WHAT NEEDS TO BE DONE
The listing that follows must be retyped in full, exactly.

=======

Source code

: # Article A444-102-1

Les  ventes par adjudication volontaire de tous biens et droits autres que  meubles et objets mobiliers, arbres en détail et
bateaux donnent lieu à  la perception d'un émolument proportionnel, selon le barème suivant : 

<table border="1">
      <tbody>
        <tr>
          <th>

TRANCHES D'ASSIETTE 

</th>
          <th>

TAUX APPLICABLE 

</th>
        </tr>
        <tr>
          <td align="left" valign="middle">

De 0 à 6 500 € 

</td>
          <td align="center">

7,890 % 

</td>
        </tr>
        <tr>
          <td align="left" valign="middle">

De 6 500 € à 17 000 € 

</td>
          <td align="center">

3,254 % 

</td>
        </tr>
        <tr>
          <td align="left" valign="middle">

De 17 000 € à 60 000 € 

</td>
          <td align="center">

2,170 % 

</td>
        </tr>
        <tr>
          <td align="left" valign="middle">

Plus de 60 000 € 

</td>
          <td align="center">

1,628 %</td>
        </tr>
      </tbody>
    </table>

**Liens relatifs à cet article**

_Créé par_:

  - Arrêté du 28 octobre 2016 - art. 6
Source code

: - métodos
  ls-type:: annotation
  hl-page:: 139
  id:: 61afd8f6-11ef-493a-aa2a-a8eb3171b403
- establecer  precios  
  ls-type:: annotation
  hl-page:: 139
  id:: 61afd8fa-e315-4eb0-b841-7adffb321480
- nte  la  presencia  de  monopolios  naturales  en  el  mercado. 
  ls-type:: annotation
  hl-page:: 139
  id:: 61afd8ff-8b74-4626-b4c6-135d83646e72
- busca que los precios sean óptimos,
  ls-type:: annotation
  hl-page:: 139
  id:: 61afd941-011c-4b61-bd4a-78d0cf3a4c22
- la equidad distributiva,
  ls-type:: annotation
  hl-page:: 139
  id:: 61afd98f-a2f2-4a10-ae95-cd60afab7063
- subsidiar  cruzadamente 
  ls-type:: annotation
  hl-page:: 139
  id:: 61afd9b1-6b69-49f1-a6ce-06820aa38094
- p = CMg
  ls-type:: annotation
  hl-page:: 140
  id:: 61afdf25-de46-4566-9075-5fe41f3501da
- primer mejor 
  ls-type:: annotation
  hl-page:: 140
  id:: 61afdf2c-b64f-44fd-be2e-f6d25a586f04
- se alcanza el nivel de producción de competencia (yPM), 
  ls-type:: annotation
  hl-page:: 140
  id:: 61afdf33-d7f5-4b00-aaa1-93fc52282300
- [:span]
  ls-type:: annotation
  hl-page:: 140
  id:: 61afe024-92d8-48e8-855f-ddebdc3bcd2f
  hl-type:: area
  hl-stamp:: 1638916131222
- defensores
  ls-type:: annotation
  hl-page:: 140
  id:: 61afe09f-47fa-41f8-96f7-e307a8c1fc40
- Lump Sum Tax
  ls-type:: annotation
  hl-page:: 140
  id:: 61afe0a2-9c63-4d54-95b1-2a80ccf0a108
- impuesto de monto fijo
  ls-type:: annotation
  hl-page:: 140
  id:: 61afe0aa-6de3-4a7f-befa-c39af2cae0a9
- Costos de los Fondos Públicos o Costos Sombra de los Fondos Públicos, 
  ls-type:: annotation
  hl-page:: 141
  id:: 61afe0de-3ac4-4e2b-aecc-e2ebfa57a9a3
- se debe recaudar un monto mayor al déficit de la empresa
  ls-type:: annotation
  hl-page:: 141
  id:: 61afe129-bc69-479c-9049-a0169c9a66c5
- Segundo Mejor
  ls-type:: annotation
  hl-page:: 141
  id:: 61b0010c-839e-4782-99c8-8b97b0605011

=======

RESULT OF THE TASK
Source code

: # Article A444-102-1

Les  ventes par adjudication volontaire de tous biens et droits autres que  meubles et objets mobiliers, arbres en détail et
bateaux donnent lieu à  la perception d'un émolument proportionnel, selon le barème suivant : 

<table border="1">
      <tbody>
        <tr>
          <th>

TRANCHES D'ASSIETTE 

</th>
          <th>

TAUX APPLICABLE 

</th>
        </tr>
        <tr>
          <td align="left" valign="middle">

De 0 à 6 500 € 

</td>
          <td align="center">

7,890 % 

</td>
        </tr>
        <tr>
          <td align="left" valign="middle">

De 6 500 € à 17 000 € 

</td>
          <td align="center">

3,254 % 

</td>
        </tr>
        <tr>
          <td align="left" valign="middle">

De 17 000 € à 60 000 € 

</td>
          <td align="center">

2,170 % 

</td>
        </tr>
        <tr>
          <td align="left" valign="middle">

Plus de 60 000 € 

</td>
          <td align="center">

1,628 %</td>
        </tr>
      </tbody>
    </table>

**Liens relatifs à cet article**

_Créé par_:

  - Arrêté du 28 octobre 2016 - art. 6
Source code

: - métodos
  ls-type:: annotation
  hl-page:: 139
  id:: 61afd8f6-11ef-493a-aa2a-a8eb3171b403
- establecer  precios  
  ls-type:: annotation
  hl-page:: 139
  id:: 61afd8fa-e315-4eb0-b841-7adffb321480
- nte  la  presencia  de  monopolios  naturales  en  el  mercado. 
  ls-type:: annotation
  hl-page:: 139
  id:: 61afd8ff-8b74-4626-b4c6-135d83646e72
- busca que los precios sean óptimos,
  ls-type:: annotation
  hl-page:: 139
  id:: 61afd941-011c-4b61-bd4a-78d0cf3a4c22
- la equidad distributiva,
  ls-type:: annotation
  hl-page:: 139
  id:: 61afd98f-a2f2-4a10-ae95-cd60afab7063
- subsidiar  cruzadamente 
  ls-type:: annotation
  hl-page:: 139
  id:: 61afd9b1-6b69-49f1-a6ce-06820aa38094
- p = CMg
  ls-type:: annotation
  hl-page:: 140
  id:: 61afdf25-de46-4566-9075-5fe41f3501da
- primer mejor 
  ls-type:: annotation
  hl-page:: 140
  id:: 61afdf2c-b64f-44fd-be2e-f6d25a586f04
- se alcanza el nivel de producción de competencia (yPM), 
  ls-type:: annotation
  hl-page:: 140
  id:: 61afdf33-d7f5-4b00-aaa1-93fc52282300
- [:span]
  ls-type:: annotation
  hl-page:: 140
  id:: 61afe024-92d8-48e8-855f-ddebdc3bcd2f
  hl-type:: area
  hl-stamp:: 1638916131222
- defensores
  ls-type:: annotation
  hl-page:: 140
  id:: 61afe09f-47fa-41f8-96f7-e307a8c1fc40
- Lump Sum Tax
  ls-type:: annotation
  hl-page:: 140
  id:: 61afe0a2-9c63-4d54-95b1-2a80ccf0a108
- impuesto de monto fijo
  ls-type:: annotation
  hl-page:: 140
  id:: 61afe0aa-6de3-4a7f-befa-c39af2cae0a9
- Costos de los Fondos Públicos o Costos Sombra de los Fondos Públicos, 
  ls-type:: annotation
  hl-page:: 141
  id:: 61afe0de-3ac4-4e2b-aecc-e2ebfa57a9a3
- se debe recaudar un monto mayor al déficit de la empresa
  ls-type:: annotation
  hl-page:: 141
  id:: 61afe129-bc69-479c-9049-a0169c9a66c5
- Segundo Mejor
  ls-type:: annotation
  hl-page:: 141
  id:: 61b0010c-839e-4782-99c8-8b97b0605011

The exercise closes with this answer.